- Born: Rolf Cahn August 14, 1924 Germany
- Died: August 1, 1994 (aged 69) Santa Fe, New Mexico
- Genres: Folk
- Instrument(s): Guitar, Vocals

= Rolf Cahn =

Rolf Cahn (August 14, 1924 – August 1, 1994) was an American folk musician, martial arts teacher, author, radio dj, and social activist. Born in Germany, he and his family, who were Jewish, fled from Adolf Hitler's oppression and arrived in the United States in 1937. They settled in Detroit, Michigan. Cahn later moved to Cambridge, Massachusetts, and thence to Berkeley, California and on to Santa Fe, New Mexico. In the 1960s Cahn hosted a Bay Area radio show and gave guitar lessons from his walk-up apartment on San Pablo Avenue in Berkeley.

==Folk music career==
Cahn played guitar and recorded several albums of folk music during the time he lived in Berkeley. He was married for a time to the folk and blues singer Barbara Dane, and their son, Jesse Cahn, also became a folk musician. Cahn and Dane were members of the Communist Party USA until the late 1940s, when they were expelled, at least in part because Cahn accepted a policeman as a martial arts student.

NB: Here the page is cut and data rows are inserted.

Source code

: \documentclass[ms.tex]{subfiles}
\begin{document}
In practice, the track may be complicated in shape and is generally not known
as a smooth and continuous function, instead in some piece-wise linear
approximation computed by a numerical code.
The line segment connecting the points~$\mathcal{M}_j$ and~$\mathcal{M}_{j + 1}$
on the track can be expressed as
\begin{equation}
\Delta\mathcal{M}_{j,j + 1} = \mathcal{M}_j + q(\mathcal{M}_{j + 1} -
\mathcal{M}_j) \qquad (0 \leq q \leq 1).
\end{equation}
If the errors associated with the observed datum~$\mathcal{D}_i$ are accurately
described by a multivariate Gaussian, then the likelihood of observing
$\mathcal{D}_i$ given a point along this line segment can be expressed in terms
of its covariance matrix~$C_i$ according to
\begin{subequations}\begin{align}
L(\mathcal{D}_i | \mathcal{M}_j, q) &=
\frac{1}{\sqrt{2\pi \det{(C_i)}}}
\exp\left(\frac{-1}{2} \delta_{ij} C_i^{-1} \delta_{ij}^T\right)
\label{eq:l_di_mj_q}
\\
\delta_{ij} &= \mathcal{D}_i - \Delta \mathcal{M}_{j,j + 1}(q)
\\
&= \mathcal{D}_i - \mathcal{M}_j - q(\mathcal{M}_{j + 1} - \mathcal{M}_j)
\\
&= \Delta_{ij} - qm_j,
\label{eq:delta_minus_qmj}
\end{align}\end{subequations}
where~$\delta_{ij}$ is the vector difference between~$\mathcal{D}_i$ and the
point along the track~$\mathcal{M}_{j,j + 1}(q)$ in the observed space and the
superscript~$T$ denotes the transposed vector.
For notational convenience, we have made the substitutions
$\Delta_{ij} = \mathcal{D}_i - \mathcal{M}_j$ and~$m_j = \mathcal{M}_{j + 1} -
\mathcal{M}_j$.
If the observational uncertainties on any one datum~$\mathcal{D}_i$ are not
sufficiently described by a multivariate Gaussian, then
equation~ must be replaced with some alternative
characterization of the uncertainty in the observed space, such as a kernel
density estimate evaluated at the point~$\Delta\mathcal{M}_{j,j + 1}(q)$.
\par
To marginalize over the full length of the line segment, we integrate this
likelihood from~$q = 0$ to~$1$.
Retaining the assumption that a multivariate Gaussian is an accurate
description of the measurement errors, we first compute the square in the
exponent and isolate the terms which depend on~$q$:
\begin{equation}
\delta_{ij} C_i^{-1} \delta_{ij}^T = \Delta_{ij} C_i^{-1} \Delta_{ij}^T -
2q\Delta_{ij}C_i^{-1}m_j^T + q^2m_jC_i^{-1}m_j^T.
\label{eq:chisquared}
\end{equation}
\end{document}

In 1962 Cahn was one of the co-founders (with Debbie Green and Howard Ziehm) of The Cabale, at 2504 San Pablo Avenue in Berkeley, a folk club that featured performers like Mississippi John Hurt, Jesse Fuller, Elizabeth Cotten, Lightnin' Hopkins, and The Chambers Brothers. The Cabale closed in mid 1965.

==K'ang jo fu==
Cahn popularized a self-defense technique called k'ang jo fu (also known as kang jo fu or "the kang") in his 1974 book K'ang Jo Fu: Self Defense for Gentle People.

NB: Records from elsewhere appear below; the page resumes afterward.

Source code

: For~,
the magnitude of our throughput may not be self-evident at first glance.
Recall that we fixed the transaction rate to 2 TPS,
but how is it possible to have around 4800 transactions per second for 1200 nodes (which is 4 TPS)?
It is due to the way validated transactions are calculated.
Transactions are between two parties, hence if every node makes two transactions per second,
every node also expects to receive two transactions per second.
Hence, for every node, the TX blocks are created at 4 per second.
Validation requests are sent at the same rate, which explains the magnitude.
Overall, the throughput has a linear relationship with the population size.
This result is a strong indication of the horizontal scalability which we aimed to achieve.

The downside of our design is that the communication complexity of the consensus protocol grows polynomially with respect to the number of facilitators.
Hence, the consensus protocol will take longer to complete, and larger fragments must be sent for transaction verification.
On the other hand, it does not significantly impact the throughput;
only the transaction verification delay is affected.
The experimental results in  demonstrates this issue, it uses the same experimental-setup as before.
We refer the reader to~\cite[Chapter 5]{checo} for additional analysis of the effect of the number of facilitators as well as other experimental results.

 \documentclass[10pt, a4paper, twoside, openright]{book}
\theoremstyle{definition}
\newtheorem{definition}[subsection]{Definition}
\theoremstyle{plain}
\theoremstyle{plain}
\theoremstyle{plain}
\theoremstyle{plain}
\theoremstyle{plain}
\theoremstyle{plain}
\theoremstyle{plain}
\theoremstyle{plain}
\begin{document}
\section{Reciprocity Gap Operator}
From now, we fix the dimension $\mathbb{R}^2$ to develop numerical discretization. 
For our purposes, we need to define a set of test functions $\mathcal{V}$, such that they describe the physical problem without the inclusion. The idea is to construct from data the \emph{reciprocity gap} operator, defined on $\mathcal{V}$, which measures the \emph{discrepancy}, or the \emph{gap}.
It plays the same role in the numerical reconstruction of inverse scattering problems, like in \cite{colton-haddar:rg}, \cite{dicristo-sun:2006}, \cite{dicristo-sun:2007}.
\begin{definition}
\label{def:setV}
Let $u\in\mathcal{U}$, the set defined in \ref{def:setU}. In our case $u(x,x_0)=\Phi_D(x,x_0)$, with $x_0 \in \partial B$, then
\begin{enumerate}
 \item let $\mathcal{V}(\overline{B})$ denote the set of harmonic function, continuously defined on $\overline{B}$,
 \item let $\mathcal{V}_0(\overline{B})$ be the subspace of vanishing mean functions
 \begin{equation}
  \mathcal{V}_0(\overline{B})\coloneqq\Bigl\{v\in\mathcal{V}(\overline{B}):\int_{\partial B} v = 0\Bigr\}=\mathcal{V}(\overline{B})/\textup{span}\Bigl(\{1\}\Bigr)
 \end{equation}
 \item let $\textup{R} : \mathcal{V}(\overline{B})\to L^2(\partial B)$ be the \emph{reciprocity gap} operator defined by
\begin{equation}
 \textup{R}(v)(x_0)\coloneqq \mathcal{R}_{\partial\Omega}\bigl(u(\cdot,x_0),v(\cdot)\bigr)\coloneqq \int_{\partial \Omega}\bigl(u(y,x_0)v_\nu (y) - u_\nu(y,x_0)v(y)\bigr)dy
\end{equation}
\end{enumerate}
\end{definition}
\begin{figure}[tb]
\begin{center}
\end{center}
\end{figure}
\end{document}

K'ang jo fu can loosely be translated as "the way of health". Cahn learned the martial art from a visiting Chinese professor at UC Berkeley, Ch'eng Hsue' Yi in 1943. Ch'eng returned to China and Rolf continued to study and teach kang. One of his students, Robert Rawlings, described as a young boy in the introduction of Cahn's 1974 book, taught kang jo fu to martial artist and acupuncturist Charles Peri, who continues to teach kang jo fu in Novato, California. Although kang jo fu is based on a 95-movement form, it does not attach its movements to any ideology or scenario and can be described as pure form. It is described as placing a practitioner inside of everyone else's time and all directions (like bagua and xinyi).

==Discography==
- A Night at The Ashgrove (World Pacific, 1958)
- California Folk Concert with Rolf Cahn (Folkways Records, 1959)
- Rolf Cahn and Eric Von Schmidt (Folkways, 1961)
- If You Ain't Got The Do-Re-Mi (Smithsonian Folkways, 2007)

==Death==
On August 1, 1994, aged 69, Cahn died in Santa Fe, New Mexico, where he had been living for many years and was a well-loved local personality.